_TASK DETAILS_
Only the lines of the data below from the one with "PROVIDE OVERVIEW OF ASSIGNMENT HERE" through the one with "- [X] Write" are wanted. Repeat them exactly.

═════ SUPPLIED DATA ═════

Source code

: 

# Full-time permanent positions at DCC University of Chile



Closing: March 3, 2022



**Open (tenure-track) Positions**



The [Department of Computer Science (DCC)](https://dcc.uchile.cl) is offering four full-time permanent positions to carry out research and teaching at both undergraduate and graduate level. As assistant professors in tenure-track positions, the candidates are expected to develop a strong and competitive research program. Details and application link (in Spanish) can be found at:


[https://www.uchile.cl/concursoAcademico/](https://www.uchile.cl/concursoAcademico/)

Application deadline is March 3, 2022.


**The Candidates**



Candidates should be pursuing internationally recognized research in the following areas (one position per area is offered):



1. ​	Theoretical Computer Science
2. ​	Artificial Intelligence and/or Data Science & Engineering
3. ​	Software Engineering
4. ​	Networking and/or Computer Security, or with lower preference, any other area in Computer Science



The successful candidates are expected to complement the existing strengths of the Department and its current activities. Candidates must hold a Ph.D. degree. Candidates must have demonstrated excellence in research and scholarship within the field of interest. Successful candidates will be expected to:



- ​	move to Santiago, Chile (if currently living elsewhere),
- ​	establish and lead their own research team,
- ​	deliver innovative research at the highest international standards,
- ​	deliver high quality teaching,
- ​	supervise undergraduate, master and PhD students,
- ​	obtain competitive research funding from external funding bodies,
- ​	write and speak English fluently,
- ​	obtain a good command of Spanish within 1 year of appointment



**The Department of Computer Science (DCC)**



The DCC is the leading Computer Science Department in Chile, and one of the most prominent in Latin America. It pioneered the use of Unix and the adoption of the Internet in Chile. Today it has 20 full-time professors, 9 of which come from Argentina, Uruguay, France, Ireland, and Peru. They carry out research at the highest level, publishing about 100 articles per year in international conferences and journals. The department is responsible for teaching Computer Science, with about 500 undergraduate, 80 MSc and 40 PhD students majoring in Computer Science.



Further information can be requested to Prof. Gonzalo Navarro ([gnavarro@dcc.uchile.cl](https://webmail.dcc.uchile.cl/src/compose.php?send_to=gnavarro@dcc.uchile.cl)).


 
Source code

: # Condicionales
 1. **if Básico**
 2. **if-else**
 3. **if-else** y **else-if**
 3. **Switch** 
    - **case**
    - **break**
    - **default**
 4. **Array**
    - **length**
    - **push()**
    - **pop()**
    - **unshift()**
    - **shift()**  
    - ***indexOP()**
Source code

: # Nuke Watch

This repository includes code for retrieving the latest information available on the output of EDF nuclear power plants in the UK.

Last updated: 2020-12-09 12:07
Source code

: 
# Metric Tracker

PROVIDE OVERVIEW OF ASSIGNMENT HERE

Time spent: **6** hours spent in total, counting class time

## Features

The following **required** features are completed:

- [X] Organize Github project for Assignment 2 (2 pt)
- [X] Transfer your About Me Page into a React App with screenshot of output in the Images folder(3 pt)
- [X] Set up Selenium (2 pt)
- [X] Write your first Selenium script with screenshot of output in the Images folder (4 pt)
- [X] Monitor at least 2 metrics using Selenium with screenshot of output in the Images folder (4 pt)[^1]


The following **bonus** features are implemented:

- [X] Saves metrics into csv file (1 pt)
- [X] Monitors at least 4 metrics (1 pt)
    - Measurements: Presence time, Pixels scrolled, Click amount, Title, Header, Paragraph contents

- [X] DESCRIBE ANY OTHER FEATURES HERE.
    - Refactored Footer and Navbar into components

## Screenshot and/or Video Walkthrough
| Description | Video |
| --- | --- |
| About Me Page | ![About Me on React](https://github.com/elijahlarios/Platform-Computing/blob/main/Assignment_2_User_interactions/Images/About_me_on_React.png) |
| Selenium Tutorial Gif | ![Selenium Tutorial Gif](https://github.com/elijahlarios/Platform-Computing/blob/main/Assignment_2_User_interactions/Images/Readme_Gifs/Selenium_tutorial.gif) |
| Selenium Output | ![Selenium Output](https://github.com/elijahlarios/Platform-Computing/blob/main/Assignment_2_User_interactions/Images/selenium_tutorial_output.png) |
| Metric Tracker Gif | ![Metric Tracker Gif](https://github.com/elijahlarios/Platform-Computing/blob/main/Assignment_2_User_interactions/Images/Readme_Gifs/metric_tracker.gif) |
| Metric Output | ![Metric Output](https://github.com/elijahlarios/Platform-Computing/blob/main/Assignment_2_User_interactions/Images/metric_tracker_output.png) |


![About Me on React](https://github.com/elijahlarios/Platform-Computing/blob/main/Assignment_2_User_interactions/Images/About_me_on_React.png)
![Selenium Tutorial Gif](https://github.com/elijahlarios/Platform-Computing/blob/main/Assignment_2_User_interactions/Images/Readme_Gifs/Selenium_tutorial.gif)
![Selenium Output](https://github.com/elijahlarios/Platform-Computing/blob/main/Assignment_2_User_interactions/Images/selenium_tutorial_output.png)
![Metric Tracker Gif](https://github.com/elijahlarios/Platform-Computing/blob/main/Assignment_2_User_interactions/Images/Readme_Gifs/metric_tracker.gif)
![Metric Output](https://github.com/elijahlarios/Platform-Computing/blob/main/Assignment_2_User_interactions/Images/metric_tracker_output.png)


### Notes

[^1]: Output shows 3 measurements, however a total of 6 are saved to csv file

═════

_ANSWER AREA_
PROVIDE OVERVIEW OF ASSIGNMENT HERE

Time spent: **6** hours spent in total, counting class time

## Features

The following **required** features are completed:

- [X] Organize Github project for Assignment 2 (2 pt)
- [X] Transfer your About Me Page into a React App with screenshot of output in the Images folder(3 pt)
- [X] Set up Selenium (2 pt)
- [X] Write your first Selenium script with screenshot of output in the Images folder (4 pt)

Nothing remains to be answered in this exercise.